To illustrate this, the below service is overloaded with different ways to select a Razor View, each are assigned a priority number starting from #1
:
[ClientCanSwapTemplates] // #4 Client can select with ?view=UserSpecified4
[DefaultView("DevSpecified3")] // #3
public class RockstarsService : Service
{
[DefaultView("DevSpecified2")] // #2
public object Get(Rockstars5 request) // #5
{
return new HttpResult(new RockstarsResponse6()) // #6
{
View = "DevSpecified1" // #1
}
}
}
The above service selects views that are mapped to the below Razor views. The folder structure is inconsequential so Views can be organized and nested in any number of folders, e.g:
/Views
/Any
/Nested
/Deep
DevSpecified1.cshtml // #1
DevSpecified2.cshtml // #2
DevSpecified3.cshtml // #3
UserSpecified4.cshtml // #4
Rockstars5.cshtml // #5
RockstarsResponse6.cshtml // #6
/Shared
_Layout.cshtml
The DevSpecified1.cshtml
would be selected first because it is last to set the IHttpRequest.Items["View"]
property that the Razor Format uses to select the view. You're also not limited to these options as you can easily set the same property in any of your own custom filters.
E.g. this is the entire source code of the ClientCanSwapTemplates Attribute which once enabled lets the client to specify the view via HTTP Header, QueryString, FormData or Cookies (in that order):
public class ClientCanSwapTemplatesAttribute : ResponseFilterAttribute
{
public override void Execute(IHttpRequest req, IHttpResponse res, object requestDto)
{
req.Items["View"] = req.GetParam("View");
req.Items["Template"] = req.GetParam("Template");
}
}
The last filter to set req.Items["View"]
wins.
Layout Templates​
Although the above example only shows how to select the View (e.g. Page Body), the exact same rules applies to select the Layout template via the Template field also on the HttpResult and DefaultView attribute. If a template is not specified the default /Shared/_Layout.cshtml
is used.
Executing Razor in Code​
The RazorFormat
plugin provides several APIs which lets you access Razor views independently from ServiceStack, e.g:
var razorFormat = HostContext.GetPlugin<RazorFormat>();
var razorView = razorFormat.GetViewPage("MyView"); //e.g. /Views/MyView.cshtml
var html = razorFormat.RenderToHtml(razorView, dto);
Creating Pages at Runtime​
For views that don't exist you can use the CreatePage()

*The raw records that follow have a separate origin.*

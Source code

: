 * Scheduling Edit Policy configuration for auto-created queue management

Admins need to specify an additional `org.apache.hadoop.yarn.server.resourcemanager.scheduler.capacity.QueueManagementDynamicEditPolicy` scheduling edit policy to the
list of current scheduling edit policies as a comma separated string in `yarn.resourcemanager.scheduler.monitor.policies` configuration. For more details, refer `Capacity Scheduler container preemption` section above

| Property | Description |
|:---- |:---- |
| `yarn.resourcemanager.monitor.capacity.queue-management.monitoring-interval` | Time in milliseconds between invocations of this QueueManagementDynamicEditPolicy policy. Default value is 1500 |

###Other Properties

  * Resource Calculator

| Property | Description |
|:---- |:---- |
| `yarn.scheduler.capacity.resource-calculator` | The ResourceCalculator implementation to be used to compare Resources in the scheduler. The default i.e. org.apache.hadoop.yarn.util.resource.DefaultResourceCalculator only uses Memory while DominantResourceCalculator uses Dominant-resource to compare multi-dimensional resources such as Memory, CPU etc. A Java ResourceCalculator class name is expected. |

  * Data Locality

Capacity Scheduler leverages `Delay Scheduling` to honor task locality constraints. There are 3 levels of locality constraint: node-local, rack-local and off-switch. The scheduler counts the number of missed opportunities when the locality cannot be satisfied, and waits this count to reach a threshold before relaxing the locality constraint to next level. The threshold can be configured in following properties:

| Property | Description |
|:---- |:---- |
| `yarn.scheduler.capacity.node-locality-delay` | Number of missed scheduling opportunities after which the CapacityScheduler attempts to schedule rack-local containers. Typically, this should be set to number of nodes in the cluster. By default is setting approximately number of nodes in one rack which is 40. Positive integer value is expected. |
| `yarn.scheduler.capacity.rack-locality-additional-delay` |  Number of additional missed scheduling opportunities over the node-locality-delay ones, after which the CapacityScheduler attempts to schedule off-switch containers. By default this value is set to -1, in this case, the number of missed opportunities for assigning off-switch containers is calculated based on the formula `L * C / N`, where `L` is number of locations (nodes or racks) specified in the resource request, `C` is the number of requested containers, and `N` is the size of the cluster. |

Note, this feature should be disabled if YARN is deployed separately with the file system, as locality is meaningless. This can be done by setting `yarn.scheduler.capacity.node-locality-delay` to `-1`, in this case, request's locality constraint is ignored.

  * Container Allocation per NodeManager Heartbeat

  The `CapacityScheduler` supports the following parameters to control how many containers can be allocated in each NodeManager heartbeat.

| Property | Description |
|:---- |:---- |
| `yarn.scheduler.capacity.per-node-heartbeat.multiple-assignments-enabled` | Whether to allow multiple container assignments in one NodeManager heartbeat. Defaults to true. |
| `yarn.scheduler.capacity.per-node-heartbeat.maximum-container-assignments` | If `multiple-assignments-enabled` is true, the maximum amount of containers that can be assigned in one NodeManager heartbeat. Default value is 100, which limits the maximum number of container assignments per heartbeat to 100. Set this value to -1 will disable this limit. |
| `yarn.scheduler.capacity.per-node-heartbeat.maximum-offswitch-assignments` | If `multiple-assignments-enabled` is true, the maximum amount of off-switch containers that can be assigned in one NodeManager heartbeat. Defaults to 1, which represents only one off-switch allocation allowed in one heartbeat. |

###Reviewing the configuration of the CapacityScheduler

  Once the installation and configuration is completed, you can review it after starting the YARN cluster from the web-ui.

API to dynamically create a Razor View from a dynamic string at runtime that can be later reused to generate HTML for multiple models:
var razorView = razorFormat.CreatePage("<h3>Hello @Model.name, the year is @DateTime.Now.Year</h3>");
var htmlFoo = razorFormat.RenderToHtml(razorView, new { name = "foo" });
var htmlBar = razorFormat.RenderToHtml(razorView, new { name = "bar" });
Or if you don't need to reuse the page again, it can be done in 1-line with:
var html = razorFormat.CreateAndRenderToHtml("<h3>Hello @Model.name</h3>", model: new { name = "foo" });
Debuggable Razor Views​
Razor Views are now debuggable for Debug builds by default, it can also be explicitly specified on:
Plugins.Add(new RazorFormat {
IncludeDebugInformation = true,
CompileFilter = compileParams => ...
})
The CompileFilter
is an advanced option that lets modify the CompilerParameters
used by the C# CodeDom provider to compile the Razor Views if needed.